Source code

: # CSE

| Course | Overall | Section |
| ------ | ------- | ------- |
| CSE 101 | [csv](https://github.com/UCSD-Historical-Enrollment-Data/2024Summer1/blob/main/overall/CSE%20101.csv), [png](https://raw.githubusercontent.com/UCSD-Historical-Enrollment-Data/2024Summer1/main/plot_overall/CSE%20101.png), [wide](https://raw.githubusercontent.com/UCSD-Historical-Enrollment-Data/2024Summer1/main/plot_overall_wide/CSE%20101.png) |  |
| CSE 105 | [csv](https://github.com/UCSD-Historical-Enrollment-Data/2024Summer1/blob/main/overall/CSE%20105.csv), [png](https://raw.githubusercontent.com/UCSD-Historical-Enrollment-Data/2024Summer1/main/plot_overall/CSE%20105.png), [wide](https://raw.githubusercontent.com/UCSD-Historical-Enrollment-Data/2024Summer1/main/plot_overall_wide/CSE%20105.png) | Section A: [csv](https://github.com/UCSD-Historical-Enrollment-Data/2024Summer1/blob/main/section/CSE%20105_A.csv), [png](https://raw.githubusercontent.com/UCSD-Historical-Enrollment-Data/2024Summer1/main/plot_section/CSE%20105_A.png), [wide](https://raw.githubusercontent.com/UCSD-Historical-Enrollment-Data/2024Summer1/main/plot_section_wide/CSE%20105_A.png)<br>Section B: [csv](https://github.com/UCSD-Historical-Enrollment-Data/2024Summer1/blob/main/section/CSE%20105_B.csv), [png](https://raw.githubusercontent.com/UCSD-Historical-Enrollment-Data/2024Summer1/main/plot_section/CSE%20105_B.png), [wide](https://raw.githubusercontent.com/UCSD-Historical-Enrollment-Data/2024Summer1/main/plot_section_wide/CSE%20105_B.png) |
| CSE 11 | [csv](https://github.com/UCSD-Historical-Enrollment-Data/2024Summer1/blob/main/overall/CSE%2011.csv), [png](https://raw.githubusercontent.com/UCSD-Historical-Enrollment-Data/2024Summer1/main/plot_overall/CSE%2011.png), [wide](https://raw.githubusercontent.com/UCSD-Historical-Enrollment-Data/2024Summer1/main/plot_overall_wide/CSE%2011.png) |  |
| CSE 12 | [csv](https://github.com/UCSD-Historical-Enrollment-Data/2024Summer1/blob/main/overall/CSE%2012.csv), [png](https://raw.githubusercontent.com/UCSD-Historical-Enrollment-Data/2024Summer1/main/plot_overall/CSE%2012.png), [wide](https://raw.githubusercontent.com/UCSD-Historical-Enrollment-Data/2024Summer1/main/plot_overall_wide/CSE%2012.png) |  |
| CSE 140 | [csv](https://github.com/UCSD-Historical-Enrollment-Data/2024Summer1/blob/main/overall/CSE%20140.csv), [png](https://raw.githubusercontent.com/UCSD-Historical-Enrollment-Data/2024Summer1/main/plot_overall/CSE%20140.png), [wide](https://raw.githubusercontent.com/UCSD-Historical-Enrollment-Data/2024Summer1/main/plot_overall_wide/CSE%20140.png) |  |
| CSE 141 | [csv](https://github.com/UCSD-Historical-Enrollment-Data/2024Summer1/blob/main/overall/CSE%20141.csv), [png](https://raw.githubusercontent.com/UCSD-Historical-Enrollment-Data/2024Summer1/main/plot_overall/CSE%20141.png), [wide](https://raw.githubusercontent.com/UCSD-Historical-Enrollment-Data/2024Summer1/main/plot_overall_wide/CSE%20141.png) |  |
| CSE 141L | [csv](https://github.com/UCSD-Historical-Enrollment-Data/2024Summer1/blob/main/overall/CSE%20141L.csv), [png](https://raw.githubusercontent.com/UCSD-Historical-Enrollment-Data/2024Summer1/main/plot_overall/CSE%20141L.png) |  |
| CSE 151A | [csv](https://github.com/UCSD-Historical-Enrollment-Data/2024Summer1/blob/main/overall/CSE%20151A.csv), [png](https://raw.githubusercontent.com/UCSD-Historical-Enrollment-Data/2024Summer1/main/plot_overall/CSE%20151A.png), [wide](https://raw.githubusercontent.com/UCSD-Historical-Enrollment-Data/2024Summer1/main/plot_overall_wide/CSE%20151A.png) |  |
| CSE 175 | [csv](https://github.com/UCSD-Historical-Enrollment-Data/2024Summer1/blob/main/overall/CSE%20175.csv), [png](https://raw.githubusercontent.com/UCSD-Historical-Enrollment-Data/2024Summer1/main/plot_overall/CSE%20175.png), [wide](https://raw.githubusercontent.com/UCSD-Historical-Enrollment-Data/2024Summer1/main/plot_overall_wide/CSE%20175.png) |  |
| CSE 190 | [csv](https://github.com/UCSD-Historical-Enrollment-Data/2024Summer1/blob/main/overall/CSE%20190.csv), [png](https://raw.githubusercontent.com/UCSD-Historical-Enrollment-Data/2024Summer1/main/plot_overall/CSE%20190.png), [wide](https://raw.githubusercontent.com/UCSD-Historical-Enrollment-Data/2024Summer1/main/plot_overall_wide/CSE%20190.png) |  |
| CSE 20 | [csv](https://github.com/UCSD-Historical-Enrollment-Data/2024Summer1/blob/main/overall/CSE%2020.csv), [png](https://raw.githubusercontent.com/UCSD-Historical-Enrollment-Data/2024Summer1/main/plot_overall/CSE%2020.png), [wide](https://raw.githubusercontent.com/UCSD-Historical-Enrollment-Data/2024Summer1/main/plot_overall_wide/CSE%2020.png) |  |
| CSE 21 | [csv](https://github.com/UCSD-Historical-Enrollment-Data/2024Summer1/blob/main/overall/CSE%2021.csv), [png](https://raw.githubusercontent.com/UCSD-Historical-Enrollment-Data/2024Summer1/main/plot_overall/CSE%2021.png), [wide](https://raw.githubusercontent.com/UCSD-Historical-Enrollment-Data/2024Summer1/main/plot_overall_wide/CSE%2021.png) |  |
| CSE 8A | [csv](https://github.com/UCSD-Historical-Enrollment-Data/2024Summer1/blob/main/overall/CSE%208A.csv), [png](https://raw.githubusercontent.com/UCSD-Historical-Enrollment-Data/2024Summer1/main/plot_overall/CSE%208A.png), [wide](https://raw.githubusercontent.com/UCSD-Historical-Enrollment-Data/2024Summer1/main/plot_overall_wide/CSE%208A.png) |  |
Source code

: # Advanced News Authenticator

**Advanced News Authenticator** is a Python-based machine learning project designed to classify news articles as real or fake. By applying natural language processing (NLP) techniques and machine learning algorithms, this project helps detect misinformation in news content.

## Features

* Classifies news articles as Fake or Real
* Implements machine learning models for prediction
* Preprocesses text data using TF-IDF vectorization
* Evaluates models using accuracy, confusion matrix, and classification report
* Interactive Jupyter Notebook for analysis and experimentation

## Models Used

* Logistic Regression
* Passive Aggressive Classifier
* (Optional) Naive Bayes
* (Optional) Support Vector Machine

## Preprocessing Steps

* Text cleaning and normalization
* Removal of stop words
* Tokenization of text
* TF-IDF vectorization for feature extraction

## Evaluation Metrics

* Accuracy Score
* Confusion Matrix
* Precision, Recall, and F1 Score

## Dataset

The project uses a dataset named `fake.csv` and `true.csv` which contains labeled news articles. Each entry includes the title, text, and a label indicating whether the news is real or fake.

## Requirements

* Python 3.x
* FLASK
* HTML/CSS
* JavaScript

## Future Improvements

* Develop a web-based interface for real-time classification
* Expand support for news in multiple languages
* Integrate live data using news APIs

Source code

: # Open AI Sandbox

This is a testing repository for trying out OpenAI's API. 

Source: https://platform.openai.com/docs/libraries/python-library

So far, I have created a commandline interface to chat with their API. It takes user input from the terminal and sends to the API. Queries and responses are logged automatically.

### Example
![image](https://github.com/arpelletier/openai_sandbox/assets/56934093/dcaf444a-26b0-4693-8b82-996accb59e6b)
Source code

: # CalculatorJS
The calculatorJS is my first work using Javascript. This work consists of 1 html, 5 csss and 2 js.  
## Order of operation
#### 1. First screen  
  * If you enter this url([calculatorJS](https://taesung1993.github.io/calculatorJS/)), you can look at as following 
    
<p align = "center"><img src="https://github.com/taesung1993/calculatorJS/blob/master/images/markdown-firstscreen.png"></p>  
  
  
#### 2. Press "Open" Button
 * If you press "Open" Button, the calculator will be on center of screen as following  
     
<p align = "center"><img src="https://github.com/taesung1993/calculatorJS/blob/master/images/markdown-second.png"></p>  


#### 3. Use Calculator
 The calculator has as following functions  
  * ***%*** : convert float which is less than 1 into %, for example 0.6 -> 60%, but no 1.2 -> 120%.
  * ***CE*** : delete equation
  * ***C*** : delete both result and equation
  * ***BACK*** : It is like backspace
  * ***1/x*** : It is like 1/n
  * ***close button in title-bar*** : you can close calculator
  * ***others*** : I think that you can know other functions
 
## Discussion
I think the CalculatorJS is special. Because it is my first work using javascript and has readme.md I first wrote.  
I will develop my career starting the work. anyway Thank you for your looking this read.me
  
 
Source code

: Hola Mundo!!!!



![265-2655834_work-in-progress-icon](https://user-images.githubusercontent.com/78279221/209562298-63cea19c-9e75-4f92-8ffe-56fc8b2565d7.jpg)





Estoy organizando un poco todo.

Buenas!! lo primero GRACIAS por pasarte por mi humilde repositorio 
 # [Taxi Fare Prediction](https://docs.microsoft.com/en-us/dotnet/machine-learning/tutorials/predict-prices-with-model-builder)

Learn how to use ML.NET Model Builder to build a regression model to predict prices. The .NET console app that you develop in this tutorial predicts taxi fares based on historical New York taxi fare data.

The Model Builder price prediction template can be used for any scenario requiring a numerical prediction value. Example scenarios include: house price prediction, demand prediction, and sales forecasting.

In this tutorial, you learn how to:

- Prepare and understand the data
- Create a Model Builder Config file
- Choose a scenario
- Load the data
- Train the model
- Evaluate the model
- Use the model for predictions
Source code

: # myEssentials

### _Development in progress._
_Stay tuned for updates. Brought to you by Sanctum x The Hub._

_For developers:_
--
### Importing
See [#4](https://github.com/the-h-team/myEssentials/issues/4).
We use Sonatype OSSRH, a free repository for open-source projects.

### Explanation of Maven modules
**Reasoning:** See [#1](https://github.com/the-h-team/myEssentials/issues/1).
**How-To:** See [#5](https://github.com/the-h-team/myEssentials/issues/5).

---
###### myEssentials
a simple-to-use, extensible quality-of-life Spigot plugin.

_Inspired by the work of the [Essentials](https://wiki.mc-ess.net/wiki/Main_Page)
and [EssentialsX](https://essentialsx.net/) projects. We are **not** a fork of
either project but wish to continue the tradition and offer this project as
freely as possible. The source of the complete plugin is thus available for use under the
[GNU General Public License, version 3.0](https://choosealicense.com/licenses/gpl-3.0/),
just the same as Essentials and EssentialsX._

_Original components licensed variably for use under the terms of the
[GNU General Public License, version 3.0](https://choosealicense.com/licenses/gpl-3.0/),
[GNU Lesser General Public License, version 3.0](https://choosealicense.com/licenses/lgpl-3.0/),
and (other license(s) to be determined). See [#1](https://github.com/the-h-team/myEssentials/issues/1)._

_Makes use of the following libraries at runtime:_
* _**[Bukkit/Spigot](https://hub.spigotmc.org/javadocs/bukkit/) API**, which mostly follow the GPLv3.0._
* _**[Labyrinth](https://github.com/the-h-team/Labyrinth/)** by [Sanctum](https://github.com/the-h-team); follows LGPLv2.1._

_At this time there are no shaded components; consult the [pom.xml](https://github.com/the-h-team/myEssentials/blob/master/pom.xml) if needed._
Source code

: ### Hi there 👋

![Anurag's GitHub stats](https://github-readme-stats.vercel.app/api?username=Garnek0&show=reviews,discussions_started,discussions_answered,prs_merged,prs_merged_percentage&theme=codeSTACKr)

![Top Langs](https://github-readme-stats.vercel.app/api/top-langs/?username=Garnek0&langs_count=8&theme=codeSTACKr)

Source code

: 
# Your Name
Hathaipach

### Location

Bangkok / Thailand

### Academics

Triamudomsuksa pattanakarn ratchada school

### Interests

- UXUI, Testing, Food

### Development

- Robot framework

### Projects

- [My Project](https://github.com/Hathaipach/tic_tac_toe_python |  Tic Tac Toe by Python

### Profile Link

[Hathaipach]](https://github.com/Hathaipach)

### TASK TO COMPLETE
Reproduce exactly the section above that begins at the line containing "### _Development in progress._" and ends at the line containing "[GNU Lesser General", leaving out all other lines.

### RESPONSE TO THIS TASK
### _Development in progress._
_Stay tuned for updates. Brought to you by Sanctum x The Hub._

_For developers:_
--
### Importing
See [#4](https://github.com/the-h-team/myEssentials/issues/4).
We use Sonatype OSSRH, a free repository for open-source projects.

### Explanation of Maven modules
**Reasoning:** See [#1](https://github.com/the-h-team/myEssentials/issues/1).
**How-To:** See [#5](https://github.com/the-h-team/myEssentials/issues/5).

---
###### myEssentials
a simple-to-use, extensible quality-of-life Spigot plugin.

_Inspired by the work of the [Essentials](https://wiki.mc-ess.net/wiki/Main_Page)
and [EssentialsX](https://essentialsx.net/) projects. We are **not** a fork of
either project but wish to continue the tradition and offer this project as
freely as possible. The source of the complete plugin is thus available for use under the
[GNU General Public License, version 3.0](https://choosealicense.com/licenses/gpl-3.0/),
just the same as Essentials and EssentialsX._

_Original components licensed variably for use under the terms of the
[GNU General Public License, version 3.0](https://choosealicense.com/licenses/gpl-3.0/),
[GNU Lesser General Public License, version 3.0](https://choosealicense.com/licenses/lgpl-3.0/),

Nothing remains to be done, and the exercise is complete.